▸ DATA FOR THE TASK:
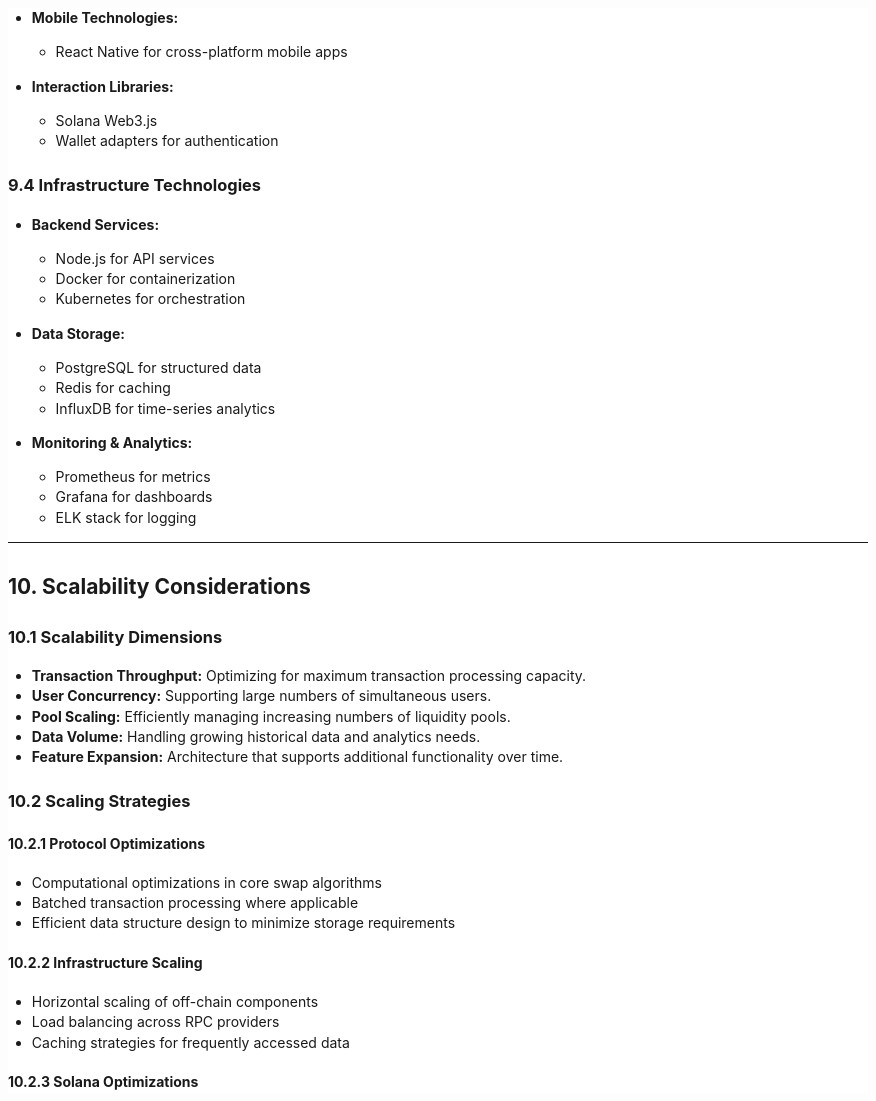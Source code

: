 - **Mobile Technologies:**

  - React Native for cross-platform mobile apps

- **Interaction Libraries:**
  - Solana Web3.js
  - Wallet adapters for authentication

### 9.4 Infrastructure Technologies

- **Backend Services:**

  - Node.js for API services
  - Docker for containerization
  - Kubernetes for orchestration

- **Data Storage:**

  - PostgreSQL for structured data
  - Redis for caching
  - InfluxDB for time-series analytics

- **Monitoring & Analytics:**
  - Prometheus for metrics
  - Grafana for dashboards
  - ELK stack for logging

---

## 10. Scalability Considerations

### 10.1 Scalability Dimensions

- **Transaction Throughput:** Optimizing for maximum transaction processing capacity.
- **User Concurrency:** Supporting large numbers of simultaneous users.
- **Pool Scaling:** Efficiently managing increasing numbers of liquidity pools.
- **Data Volume:** Handling growing historical data and analytics needs.
- **Feature Expansion:** Architecture that supports additional functionality over time.

### 10.2 Scaling Strategies

#### 10.2.1 Protocol Optimizations

- Computational optimizations in core swap algorithms
- Batched transaction processing where applicable
- Efficient data structure design to minimize storage requirements

#### 10.2.2 Infrastructure Scaling

- Horizontal scaling of off-chain components
- Load balancing across RPC providers
- Caching strategies for frequently accessed data

#### 10.2.3 Solana Optimizations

▸ TASK OBJECTIVE: Produce the data again character for character, with the images left out.

▸ RESPONSE BELOW:
Source code

: - **Mobile Technologies:**

  - React Native for cross-platform mobile apps

- **Interaction Libraries:**
  - Solana Web3.js
  - Wallet adapters for authentication

### 9.4 Infrastructure Technologies

- **Backend Services:**

  - Node.js for API services
  - Docker for containerization
  - Kubernetes for orchestration

- **Data Storage:**

  - PostgreSQL for structured data
  - Redis for caching
  - InfluxDB for time-series analytics

- **Monitoring & Analytics:**
  - Prometheus for metrics
  - Grafana for dashboards
  - ELK stack for logging

---

## 10. Scalability Considerations

### 10.1 Scalability Dimensions

- **Transaction Throughput:** Optimizing for maximum transaction processing capacity.
- **User Concurrency:** Supporting large numbers of simultaneous users.
- **Pool Scaling:** Efficiently managing increasing numbers of liquidity pools.
- **Data Volume:** Handling growing historical data and analytics needs.
- **Feature Expansion:** Architecture that supports additional functionality over time.

### 10.2 Scaling Strategies

#### 10.2.1 Protocol Optimizations

- Computational optimizations in core swap algorithms
- Batched transaction processing where applicable
- Efficient data structure design to minimize storage requirements

#### 10.2.2 Infrastructure Scaling

- Horizontal scaling of off-chain components
- Load balancing across RPC providers
- Caching strategies for frequently accessed data

#### 10.2.3 Solana Optimizations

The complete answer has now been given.